Benchmark: trimming whitespace in bash
25 Mar 2022Post #3 in this bash benchmark series, measuring the speed of common bash text manipulations.
Update: I now have developed bash benchmarking for both throughput (MB/s) and invocation (ops/sec) speed in my project, combined with all kinds of other improvements, so the content in this article was updated [2022-04-08]
Trimming leading/trailing whitespace
This is about the removing of spaces in the beginning and at the end of a line, within a bash script.
using awk
This has been my go-to for trimming strings, after I picked it up from stackoverflow.com.

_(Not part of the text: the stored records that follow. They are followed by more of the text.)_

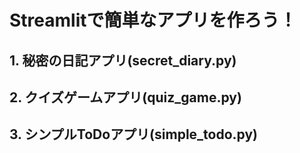 # Streamlitで簡単なアプリを作ろう！

## 1. 秘密の日記アプリ(secret_diary.py)

## 2. クイズゲームアプリ(quiz_game.py)

## 3. シンプルToDoアプリ(simple_todo.py)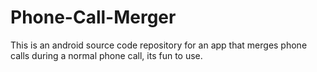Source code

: # Phone-Call-Merger
This is an android source code repository for an app that merges phone calls  during a normal phone call, its fun to use.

The long version there
awk '
function ltrim(s) { sub(/^[ \t\r\n]+/, "", s); return s }
function rtrim(s) { sub(/[ \t\r\n]+$/, "", s); return s }
function trim(s) { return rtrim(ltrim(s)); }
{return trim($0)}
'
can be condensed to a one-liner:
Command: awk '{sub(/^[ \t\r\n]+/, ""); sub(/[ \t\r\n]+$/, ""); print}'
Before: ' This is sentence #1
And this is #2 '
After : 'This is sentence #1
And this is #2'
using sed
for the sed version, we need to it to perform 2 substitute operations in a row:
Command: sed -e 's/^[[:space:]]*//' -e 's/[[:space:]]*$//'
Before: ' This is sentence #1
And this is #2 '
After : 'This is sentence #1
And this is #2'
using xargs
It is not the main function of xargs
, but one side effect it has can be used to remove whitespace. However, it does not work well on multi-line inputs, as it will join all lines in 1.
Command: xargs
Before: ' This is sentence #1
And this is #2 '
After : 'This is sentence #1 And this is #2' ## on 1 line instead of 2
using php
PHP has a trim() function built in, so we can use it in a while loop:
Command: php -r 'while($f = fgets(STDIN)){ printf("%s\n", trim($f)) ; }'
Before: ' This is sentence #1
And this is #2 '
After : 'This is sentence #1
And this is #2'
using variable expansion
There is a way to do this in pure bash via variable expansion.
trim() {
local var="$*"
# remove leading whitespace characters
var="${var#"${var%%[![:space:]]*}"}"
# remove trailing whitespace characters
var="${var%"${var##*[![:space:]]}"}"
printf '%s' "$var"
}
I’ve added this to my benchmark as follows:
Command: '$(line="${line#"${line%%[![:space:]]*}"}"; echo "${line%"${line##*[![:space:]]}"}")'
Before: ' This is sentence #1
And this is #2 '
After : 'This is sentence #1 And this is #2' ## also this method cannot manage multiline inputs
Benchmark via pforret/bash_benchmarks
I will focus here on the relative speeds compared to each other, the absolute speeds depend on your machine, and my 2021 MacBookPro M1 16” is quite fast. I’ve tested these benchmarks on a Ubuntu-on-Windows WSL1 environment, and that is wayyyyyy slower.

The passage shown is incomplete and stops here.